An intriguing bronze-shawarma-Eiffel-Tower-thingy now sits atop the active West Side train yards in Manhattan. The platform has internal air-conditioning to keep the pansy and other plant roots from frying from the hot trains coming in and out of New York from Long Island. Hudson Yards also sports a snazzy theater space called The Shed and an upscale, white marble shopping mall, as well as many condos and offices, all sitting in a space that used to be fetid air. It's amazing, really.
There are a lot of economic and morale-boosting benefits promised by Hudson Yards, which beautified a particularly avoidable part of town. However, where there are benefits, there are costs. And whether a project is worthy is known only when the benefits running on one side of the ledger are compared with the costs along the other side.
How much did New York City pay for Hudson Yards? To answer this thorny question, I asked researchers Bridget Fisher and Flávia Leite (my colleagues at The New School), co-authors of the research report, “The Cost of Hudson Yards Redevelopment Project.”
Tell me about the size of Hudson Yards and how it has transformed Midtown.
In short, Hudson Yards is huge. For most of its recent history, the 360-acre area to the west of Midtown was home to commercial and light industrial uses and 28 acres of open-air rail yards owned by the MTA. In 2005, the city rezoned the area and laid the financial groundwork to transform the low-density manufacturing area into a high-density, mixed-use district.
Today, the area is what New York Magazine calls a “billionaire’s fantasy city” and the New York Times calls a “supersized suburban-style office park.” It is home to super-tall luxury skyscrapers housing office tenants such as Coach and Wells Fargo, a mall housing retail tenants such as Neiman Marcus, Dior and Chanel, and a $475 million city-sponsored arts center. Luxury residential buildings have also grown in the area, with the average apartment costs at $4,300 per month and two-bedroom condos at 35 Hudson Yards starting at $5 million.
It has been said that Hudson Yards is “self-financing?” What is meant by that?
In 2005, Mayor Michael Bloomberg assured city residents that infrastructure needed to attract private development could be built without bearing the costs by using a version of tax increment financing, or “TIF.” Projects using revenue bonds in a TIF-type financing structure are described as “self-financing” based on the theory that designated revenues generated by a development will pay back the costs. However, Hudson Yards shows that the theory often doesn’t reflect the reality when projects are implemented. The city ended up spending an additional $2.2 billion in taxpayer dollars on the Hudson Yards project.
So if Hudson Yards is not “self-financed,” who paid for it?
The choice to use a “self-financing” structure connected the debt issued for the infrastructure costs to the revenues generated by private development in the area. However, the plan for Hudson Yards did not allocate important risks associated with megaprojects, and taxpayers were left footing the bill if and when these materialized—which they did, at a cost of $2.2 billion. This total includes $369 million in debt costs, $400 million in cost overruns and spillovers, and a loss of $1.4 billion in revenue due to tax breaks to commercial and residential developers.

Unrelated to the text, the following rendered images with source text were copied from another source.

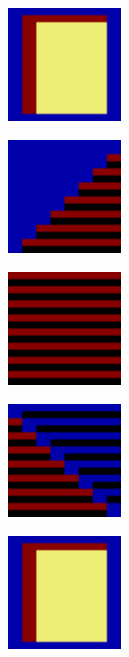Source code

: \begin{figure}[H]
  {
    \setlength{\tabcolsep}{3.0pt}
    \setlength\cmidrulewidth{\heavyrulewidth} %
    \begin{adjustbox}{width=15cm,center}
      \begin{subfigure}{0.3\textwidth}
        \includegraphics[width=3cm]{src/bonusphase/row21_cell0.png}%
        \caption{}
      \end{subfigure}
      \begin{subfigure}{0.3\textwidth}
        \includegraphics[width=3cm]{src/bonusphase/row21_cell1.png}%
        \caption{}
      \end{subfigure}
      \begin{subfigure}{0.3\textwidth}
        \includegraphics[width=3cm]{src/bonusphase/row21_cell2.png}%
        \caption{}
      \end{subfigure}
      \begin{subfigure}{0.3\textwidth}
        \includegraphics[width=3cm]{src/bonusphase/row21_cell3.png}%
        \caption{}
      \end{subfigure}
      \begin{subfigure}{0.3\textwidth}
        \includegraphics[width=3cm]{src/bonusphase/row21_cell4.png}%
        \caption{}
      \end{subfigure}
    \end{adjustbox}
  }
\end{figure}
\captionsetup[subfigure]{font=footnotesize,labelfont=footnotesize,labelformat=empty}

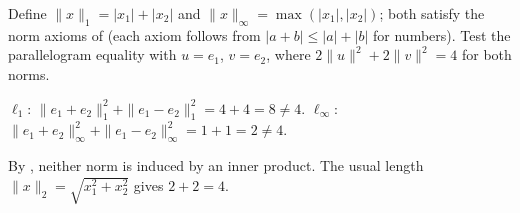 \documentclass[10pt]{scrartcl}
\begin{document}
\begin{example*}
  Define $\|x\|_1=|x_1|+|x_2|$ and $\|x\|_\infty=\max(|x_1|,|x_2|)$; both satisfy the norm axioms of  (each axiom follows from $|a+b|\le|a|+|b|$ for numbers). Test the parallelogram equality with $u=e_1$, $v=e_2$, where $2\|u\|^2+2\|v\|^2=4$ for both norms.
  \begin{itemize}
    \ii $\ell_1$: $\|e_1+e_2\|_1^2+\|e_1-e_2\|_1^2=4+4=8\ne4$.
    \ii $\ell_\infty$: $\|e_1+e_2\|_\infty^2+\|e_1-e_2\|_\infty^2=1+1=2\ne4$.
  \end{itemize}
  By , neither norm is induced by an inner product. The usual length $\|x\|_2=\sqrt{x_1^2+x_2^2}$ gives $2+2=4$.
\end{example*}
\end{document}
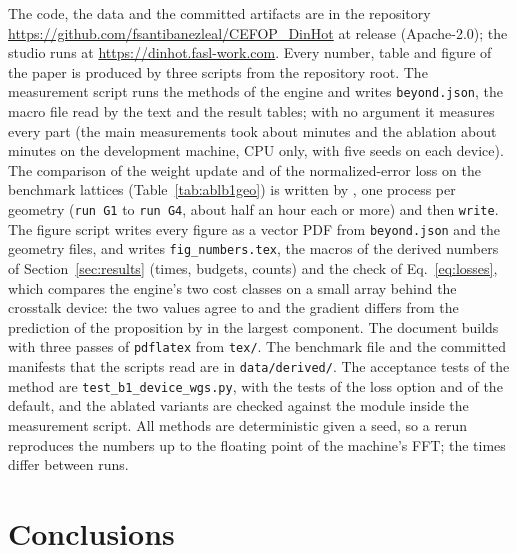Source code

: The code, the data and the committed artifacts are in the repository \url{https://github.com/fsantibanezleal/CEFOP_DinHot} at release \engineRelease{} (Apache-2.0); the studio runs at \url{https://dinhot.fasl-work.com}. Every number, table and figure of the paper is produced by three scripts from the repository root. The measurement script  runs the methods of the engine and writes
\texttt{beyond.json}, the macro file read by the text and the result tables; with no argument it measures every part (the main measurements took about \mainMinutes{} minutes and the ablation about \ablSeconds{} minutes on the development machine, CPU only, with five seeds on each device). The comparison of the weight update and of the normalized-error loss on the benchmark lattices (Table~\ref{tab:ablb1geo}) is written by , one process per geometry (\texttt{run G1} to \texttt{run G4}, about half an hour each or more) and then \texttt{write}. The figure script  writes every figure as a
vector PDF from \texttt{beyond.json} and the geometry files, and writes \texttt{fig\_numbers.tex}, the macros of the derived numbers of Section~\ref{sec:results} (times, budgets, counts) and the check of Eq.~\ref{eq:losses}, which compares the engine's two cost classes on a small array behind the crosstalk device: the two values agree to \lossValueDiff{} and the gradient differs from the prediction of the proposition by \lossGradDiff{} in the largest component. The document builds with three passes of \texttt{pdflatex} from \texttt{tex/}. The benchmark file and the committed manifests that the scripts read are in \texttt{data/derived/}. The acceptance tests of the method are \texttt{test\_b1\_device\_wgs.py}, with the tests of the loss option and of the default, and the ablated variants are checked against the module inside the measurement script. All methods are deterministic given a seed, so a rerun reproduces the numbers up to the floating point of the machine's FFT; the times differ between runs.

\section{Conclusions}\label{sec:conclusions}

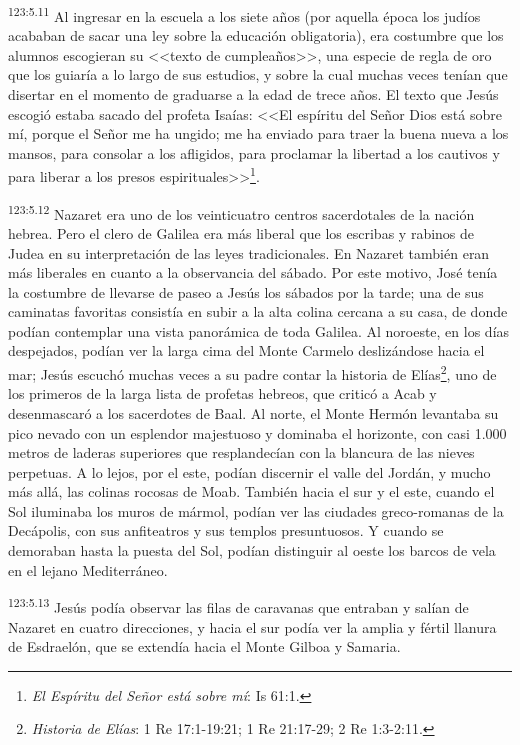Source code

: \par 
\textsuperscript{123:5.11} Al ingresar en la escuela a los siete años (por aquella época los judíos acababan de sacar una ley sobre la educación obligatoria), era costumbre que los alumnos escogieran su <<texto de cumpleaños>>, una especie de regla de oro que los guiaría a lo largo de sus estudios, y sobre la cual muchas veces tenían que disertar en el momento de graduarse a la edad de trece años. El texto que Jesús escogió estaba sacado del profeta Isaías: <<El espíritu del Señor Dios está sobre mí, porque el Señor me ha ungido; me ha enviado para traer la buena nueva a los mansos, para consolar a los afligidos, para proclamar la libertad a los cautivos y para liberar a los presos espirituales>>\footnote{\textit{El Espíritu del Señor está sobre mí}: Is 61:1.}.

\par 
\textsuperscript{123:5.12} Nazaret era uno de los veinticuatro centros sacerdotales de la nación hebrea. Pero el clero de Galilea era más liberal que los escribas y rabinos de Judea en su interpretación de las leyes tradicionales. En Nazaret también eran más liberales en cuanto a la observancia del sábado. Por este motivo, José tenía la costumbre de llevarse de paseo a Jesús los sábados por la tarde; una de sus caminatas favoritas consistía en subir a la alta colina cercana a su casa, de donde podían contemplar una vista panorámica de toda Galilea. Al noroeste, en los días despejados, podían ver la larga cima del Monte Carmelo deslizándose hacia el mar; Jesús escuchó muchas veces a su padre contar la historia de Elías\footnote{\textit{Historia de Elías}: 1 Re 17:1-19:21; 1 Re 21:17-29; 2 Re 1:3-2:11.}, uno de los primeros de la larga lista de profetas hebreos, que criticó a Acab y desenmascaró a los sacerdotes de Baal. Al norte, el Monte Hermón levantaba su pico nevado con un esplendor majestuoso y dominaba el horizonte, con casi 1.000 metros de laderas superiores que resplandecían con la blancura de las nieves perpetuas. A lo lejos, por el este, podían discernir el valle del Jordán, y mucho más allá, las colinas rocosas de Moab. También hacia el sur y el este, cuando el Sol iluminaba los muros de mármol, podían ver las ciudades greco-romanas de la Decápolis, con sus anfiteatros y sus templos presuntuosos. Y cuando se demoraban hasta la puesta del Sol, podían distinguir al oeste los barcos de vela en el lejano Mediterráneo.

\par 
\textsuperscript{123:5.13} Jesús podía observar las filas de caravanas que entraban y salían de Nazaret en cuatro direcciones, y hacia el sur podía ver la amplia y fértil llanura de Esdraelón, que se extendía hacia el Monte Gilboa y Samaria.

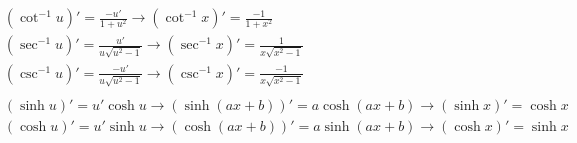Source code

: \begin{multicols}{2}
\begin{align*}
&(\cot^{-1} u)' = \frac{-u'}{1+u^2} \longrightarrow (\cot^{-1}x)' = \frac{-1}{1+x^2} \\
&(\sec^{-1}u)' = \frac{u'}{u\sqrt{u^2-1}} \longrightarrow (\sec^{-1}x)' = \frac{1}{x\sqrt{x^2-1}} \\
&(\csc^{-1}u)' = \frac{-u'}{u\sqrt{u^2-1}} \longrightarrow (\csc^{-1}x)' = \frac{-1}{x\sqrt{x^2-1}} \\
\\
&(\sinh u)' = u'\cosh u \longrightarrow (\sinh(ax+b))' = a\cosh(ax+b) \longrightarrow (\sinh x)' = \cosh x \\
&(\cosh u)' = u'\sinh u \longrightarrow (\cosh(ax+b))' = a\sinh(ax+b) \longrightarrow (\cosh x)' = \sinh x  \\
\end{align*}

\end{multicols}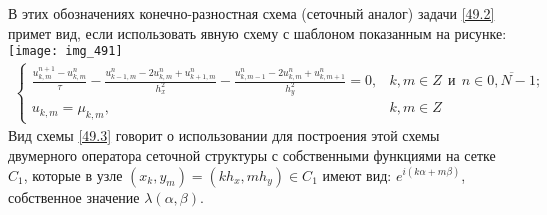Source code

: \documentclass[__main__.tex]{subfiles}
\begin{document}
В этих обозначениях конечно-разностная схема (сеточный аналог) задачи \ref{49.2} примет вид, если использовать явную схему с шаблоном показанным на рисунке:\\
\texttt{[image: img\_491]}\\
\begin{gather}
\label{49.3}
\begin{cases}
\frac{u_{k,m}^{n+1} - u_{k,m}^{n}}{\tau} - \frac{u_{k-1,m}^{n} - 2u_{k,m}^{n} + u_{k+1,m}^{n}}{h_x^2} - \frac{u_{k,m-1}^{n} - 2u_{k,m}^{n} + u_{k,m+1}^{n}}{h_y^2} = 0, & k,m \in Z \ \ \text{и} \ \ n \in \overline{0,N-1};\\
u_{k,m} = \mu_{k,m}, & k,m \in Z
\end{cases}
\end{gather}
Вид схемы \ref{49.3} говорит о использовании для построения этой схемы двумерного оператора сеточной структуры с собственными функциями на сетке $C_1$, которые в узле $(x_k,y_m) = (kh_x,mh_y) \in C_1$ имеют вид: $e^{i(k\alpha + m\beta)}$, собственное значение $\lambda(\alpha,\beta)$.\\
\end{document}
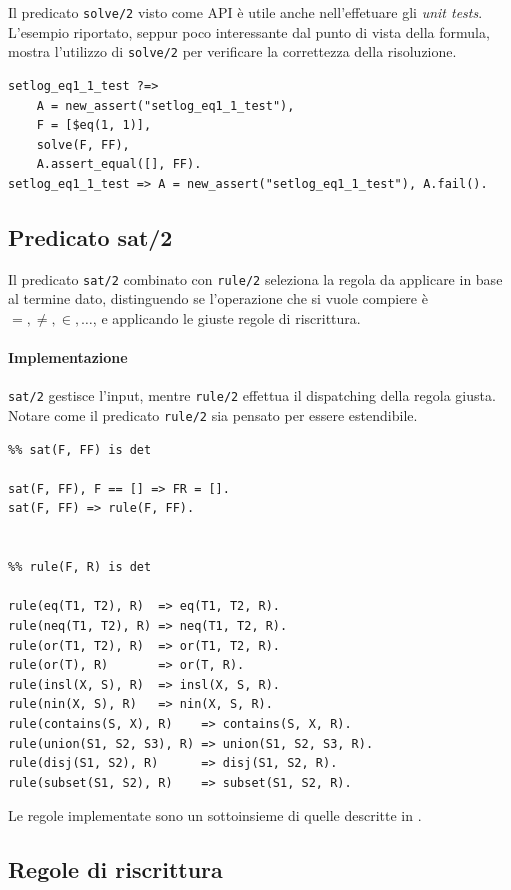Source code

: \documentclass[12pt,a4paper,openright]{book} %
\begin{document}
Il predicato \verb|solve/2| visto come API è utile anche nell'effetuare gli \emph{unit tests}. L'esempio riportato, seppur poco interessante dal punto di vista della formula, mostra l'utilizzo di \verb|solve/2| per verificare la correttezza della risoluzione.
\begin{verbatim}
setlog_eq1_1_test ?=>
    A = new_assert("setlog_eq1_1_test"),
    F = [$eq(1, 1)],
    solve(F, FF),
    A.assert_equal([], FF).
setlog_eq1_1_test => A = new_assert("setlog_eq1_1_test"), A.fail().
\end{verbatim}

\subsection{Predicato sat/2}
Il predicato \verb|sat/2| combinato con \verb|rule/2| seleziona la regola da applicare in base al termine dato, distinguendo se l'operazione che si vuole compiere è $=, \neq, \in, \ldots$, e applicando le giuste regole di riscrittura. 

\paragraph{Implementazione} \verb|sat/2| gestisce l'input, mentre \verb|rule/2| effettua il dispatching della regola giusta. Notare come il predicato \verb|rule/2| sia pensato per essere estendibile.
\begin{verbatim}
%% sat(F, FF) is det

sat(F, FF), F == [] => FR = [].
sat(F, FF) => rule(F, FF).


%% rule(F, R) is det

rule(eq(T1, T2), R)  => eq(T1, T2, R).
rule(neq(T1, T2), R) => neq(T1, T2, R).
rule(or(T1, T2), R)  => or(T1, T2, R).
rule(or(T), R)       => or(T, R).
rule(insl(X, S), R)  => insl(X, S, R).
rule(nin(X, S), R)   => nin(X, S, R).
rule(contains(S, X), R)    => contains(S, X, R).
rule(union(S1, S2, S3), R) => union(S1, S2, S3, R).
rule(disj(S1, S2), R)      => disj(S1, S2, R).
rule(subset(S1, S2), R)    => subset(S1, S2, R).
\end{verbatim}

Le regole implementate sono un sottoinsieme di quelle descritte in \cite{Rossi18}.

\subsection{Regole di riscrittura}
\end{document}
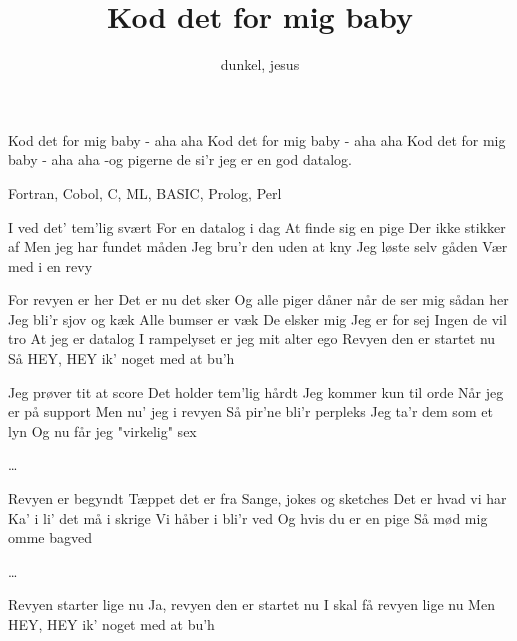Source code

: \documentclass[danish]{article}
\title{Kod det for mig baby}
\author{dunkel, jesus}
\begin{document}

\begin{song}

 Kod det for mig baby - aha aha
Kod det for mig baby - aha aha
Kod det for mig baby - aha aha
-og pigerne de si'r jeg er en god datalog.

 Fortran, Cobol, C, ML, BASIC, Prolog, Perl

 I ved det' tem'lig svært
For en datalog i dag
At finde sig en pige
Der ikke stikker af
Men jeg har fundet måden
Jeg bru'r den uden at kny
Jeg løste selv gåden
Vær med i en revy

 For revyen er her
Det er nu det sker
Og alle piger dåner når de ser mig sådan her
Jeg bli'r sjov og kæk
Alle bumser er væk
De elsker mig
Jeg er for sej
Ingen de vil tro
At jeg er datalog
I rampelyset er jeg mit alter ego
Revyen den er startet nu
Så HEY, HEY ik' noget med at bu'h

 Jeg prøver tit at score
Det holder tem'lig hårdt
Jeg kommer kun til orde
Når jeg er på support
Men nu' jeg i revyen
Så pir'ne bli'r perpleks
Jeg ta'r dem som et lyn
Og nu får jeg "virkelig" sex

 \ldots{}

 Revyen er begyndt
Tæppet det er fra
Sange, jokes og sketches
Det er hvad vi har
Ka' i li' det må i skrige
Vi håber i bli'r ved
Og hvis du er en pige
Så mød mig omme bagved

 \ldots{}

Revyen starter lige nu
Ja, revyen den er startet nu
I skal få revyen lige nu
Men HEY, HEY ik' noget med at bu'h

\end{song}
\end{document}
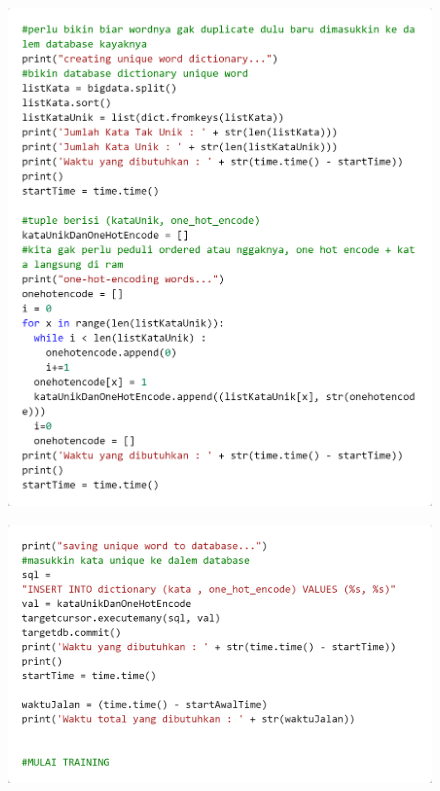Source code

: \documentclass[12pt]{report}
\begin{document}
\begin{figure}[H]
\centering
\includegraphics[scale=0.3]{onehotencode4}
\end{figure}
\begin{figure}[H]
\centering
\includegraphics[scale=0.3]{onehotencode5}
\end{figure}
\end{document}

Will Hudson Yards’ shopping, office space and condos actually add more business to the city, as stated by the city and project stakeholders?
It is still too soon to tell. However, the Bloomberg Administration’s central argument for the development of Hudson Yards was the need to build office stock to reverse New York City’s dwindling share of the region’s demand for commercial office space. But so far, we see that rather than bringing in new office businesses from outside the city, 90 percent of Hudson Yards commercial tenants have come from Midtown. More research is necessary to determine the full economic effects.
How will we know if the $2.2 billion in costs to taxpayers are worth the benefits?
Hudson Yards will continue to develop over time. And clearly, at such a size, the project will affect the city’s bottom line. While it is sure to generate revenues for the city, in an age of increasing inequality, we must take full responsibility for how our public dollars are spent, including who benefits, who pays, and what public interest is served. The valuable lesson we can learn from Hudson Yards is to ask these important equity questions before the project is implemented, especially when all New Yorkers bear the costs.